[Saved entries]
——————

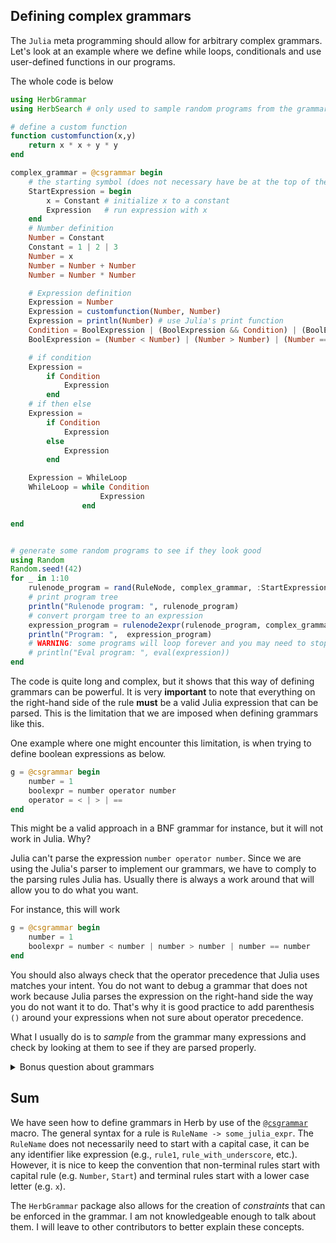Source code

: ## Defining complex grammars
The `Julia` meta programming should allow for arbitrary complex grammars. Let's look at an example where we define while loops, conditionals and use user-defined functions in our programs.

The whole code is below
```jl
using HerbGrammar 
using HerbSearch # only used to sample random programs from the grammar

# define a custom function 
function customfunction(x,y)
    return x * x + y * y
end

complex_grammar = @csgrammar begin
    # the starting symbol (does not necessary have be at the top of the grammar)
    StartExpression = begin 
        x = Constant # initialize x to a constant
        Expression   # run expression with x
    end
    # Number definition
    Number = Constant
    Constant = 1 | 2 | 3
    Number = x
    Number = Number + Number
    Number = Number * Number

    # Expression definition
    Expression = Number 
    Expression = customfunction(Number, Number)
    Expression = println(Number) # use Julia's print function
    Condition = BoolExpression | (BoolExpression && Condition) | (BoolExpression || Condition)
    BoolExpression = (Number < Number) | (Number > Number) | (Number == Number)

    # if condition
    Expression = 
        if Condition 
            Expression
        end 
    # if then else
    Expression = 
        if Condition 
            Expression
        else 
            Expression
        end

    Expression = WhileLoop
    WhileLoop = while Condition 
                    Expression 
                end

end


# generate some random programs to see if they look good
using Random
Random.seed!(42)
for _ in 1:10
    rulenode_program = rand(RuleNode, complex_grammar, :StartExpression)
    # print program tree
    println("Rulenode program: ", rulenode_program)
    # convert prorgam tree to an expression
    expression_program = rulenode2expr(rulenode_program, complex_grammar)
    println("Program: ",  expression_program)
    # WARNING: some programs will loop forever and you may need to stop julia
    # println("Eval program: ", eval(expression)) 
end
```

The code is quite long and complex, but it shows that this way of defining grammars can be powerful. It is very **important** to note that everything on the right-hand side of the rule **must** be a valid Julia expression that can be parsed. This is the limitation that we are imposed when defining grammars like this. 

One example where one might encounter this limitation, is when trying to define boolean expressions as below.
```jl
g = @csgrammar begin 
    number = 1  
    boolexpr = number operator number 
    operator = < | > | ==
end
```
This might be a valid approach in a BNF grammar for instance, but it will not work in Julia. Why?

Julia can't parse the expression `number operator number`. Since we are using the Julia's parser to implement our grammars, we have to comply to the parsing rules Julia has. Usually there is always a work around that will allow you to do what you want.

For instance, this will work

```jl
g = @csgrammar begin 
    number = 1  
    boolexpr = number < number | number > number | number == number
end
```

You should also always check that the operator precedence that Julia uses matches your intent. You do not want to debug a grammar that does not work because Julia parses the expression on the right-hand side the way you do not want it to do. That's why it is good practice to add parenthesis `()` around your expressions when not sure about operator precedence.

What I usually do is to _sample_ from the grammar many expressions and check by looking at them to see if they are parsed properly.





<details>
<summary> Bonus question about grammars</summary>
<br>

Are you up for a challenge? Well, since you opened the dropdown I assume you are :wink: 

Below is an incorrect grammar definition taken from some code written in Herb some time ago (it is slightly simplified).

Try to find the spot the bug :lady_beetle:. Good luck :+1: 

You can check the hints below if you get stuck.
```jl
grammar_string = @cfgrammar begin
    Start = (state = Init; Sequence; Return)
    Init = initState(_arg_1)
    Return = getString(state)

    Sequence = Operation 
    Sequence = Operation; Sequence
    Operation = Transformation 
    Operation = ControlStatement

    Transformation = moveRight(state) | moveLeft(state) | makeUppercase(state) | makeLowercase(state) | drop(state)
    ControlStatement = (Condition ? Sequence : Sequence) | (while Condition; Sequence; end)

    Condition = atEnd(state) | notAtEnd(state) 
end
```

<details>
<summary>Hint 1</summary>
<br>
Try to paste the grammar definition in a Julia REPL. Do you notice anything unusual?
</details>


<details>
<summary>Hint 2</summary>
<br>
Look at this grammar rule `Sequence = Operation; Sequence` and try to find it in the output.
</details>


<details>
<summary>Solution</summary>
<br>
The expression `Operation; Sequence` is not parsed as we want by Julia. Checking the output we can see that there are two identical rules.

```jl
1: Start = begin
    state = Init
    Sequence
    Return
end
2: Init = initState(_arg_1)
3: Return = getString(state)
4: Sequence = Operation
5: Sequence = Operation  # is the same as the one on top
6: Operation = Transformation
// other rules
13: ControlStatement = if Condition
    Sequence
else
    Sequence
end
```

Adding parentheses around `Operation; Sequence` fixes the issue. Thus, `Sequence = (Operation; Sequence)` this is the correct way of writing the grammar. You can check by changing the grammar and looking at the output of the REPL.

Also if you ask Julia to parse `Sequence; Operation` vs `(Sequence; Operation)` you will notice different results:
```sh
julia> Meta.parse("Operation; Sequence")
:($(Expr(:toplevel, :Operation, :Sequence))) # <- I have no idea what :toplevel means but it is not what we want most probably

julia> Meta.parse("(Operation; Sequence)")
quote                    # this output looks good. It has one operation followed by another operation.
    Operation
    #= none:1 =# 
    Sequence
end
```
[`Meta.parse`](@ref) is a function is Julia that allows you to see how a raw string is parsed as an expression. 

Meta-programming is hard in general. Hopefully you will be able to easily debug this kindof issues that you might encounter from now on.

</details>



</details>

## Sum
We have seen how to define grammars in Herb by use of the [`@csgrammar`](@ref) macro. The general syntax for a rule is `RuleName -> some_julia_expr`.
The `RuleName` does not necessarily need to start with a capital case, it can be any identifier like expression (e.g., `rule1`, `rule_with_underscore`, etc.). However, it is nice to keep the convention that non-terminal rules start with capital rule (e.g. `Number`, `Start`) and terminal rules start with a lower case letter (e.g. `x`).

The `HerbGrammar` package also allows for the creation of _constraints_ that can be enforced in the grammar. I am not knowledgeable enough to talk about them. I will leave to other contributors to better explain these concepts.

——————

Total the lines of the data that include the word "BoolExpression", and give that total as the sole response.

◆ COMPLETED TASK: 2